[Records drawn from a dataset]
┄┄┄┄┄┄

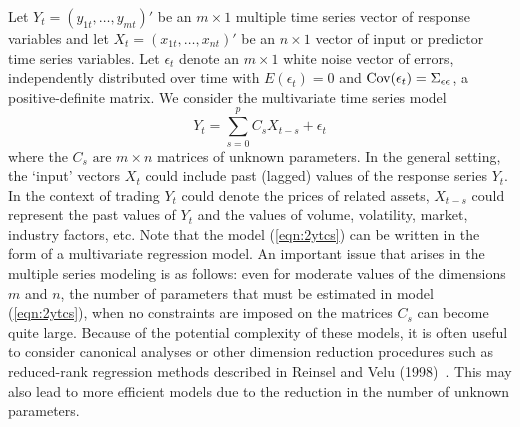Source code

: Let $Y_t=(y_{1t},\ldots, y_{mt})'$ be an $m \times 1$ multiple time series vector of response variables and let $X_t=(x_{1t}, \ldots, x_{nt})'$ be an $n \times 1$ vector of input or predictor time series variables. Let $\epsilon_t$ denote an $m \times 1$ white noise vector of errors, independently distributed over time with $E(\epsilon_t)=0$ and $\operatorname{Cov}(\epsilon_t)=\Sigma_{\epsilon\epsilon}$, a positive-definite matrix. We consider the multivariate time series model
	\begin{equation}\label{eqn:2ytcs}
	Y_{t} = \sum_{s=0}^{p}C_sX_{t-s}+\epsilon_t 
	\end{equation}
where the $C_s \text{ are } m\times n$ matrices of unknown parameters. In the general setting, the `input' vectors $X_t$ could include past (lagged) values of the response series $Y_t$. In the context of trading $Y_t$ could denote the prices of related assets, $X_{t-s}$ could represent the past values of $Y_t$ and the values of volume, volatility, market, industry factors, etc. Note that the model (\ref{eqn:2ytcs}) can be written in the form of a multivariate regression model. An important issue that arises in the multiple series modeling is as follows: even for moderate values of the dimensions $m$ and $n$, the number of parameters that must be estimated in model (\ref{eqn:2ytcs}), when no constraints are imposed on the matrices $C_s$ can become quite large. Because of the potential complexity of these models, it is often useful to consider canonical analyses or other dimension reduction procedures such as reduced-rank regression methods described in Reinsel and Velu (1998)~\cite{velurein}. This may also lead to more efficient models due to the reduction in the number of unknown parameters.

┄┄┄┄┄┄

◆ **What you will do**
Scan the entries and show every line in which the word "equation" is found.

◆ **Result below**
	\begin{equation}\label{eqn:2ytcs}
	\end{equation}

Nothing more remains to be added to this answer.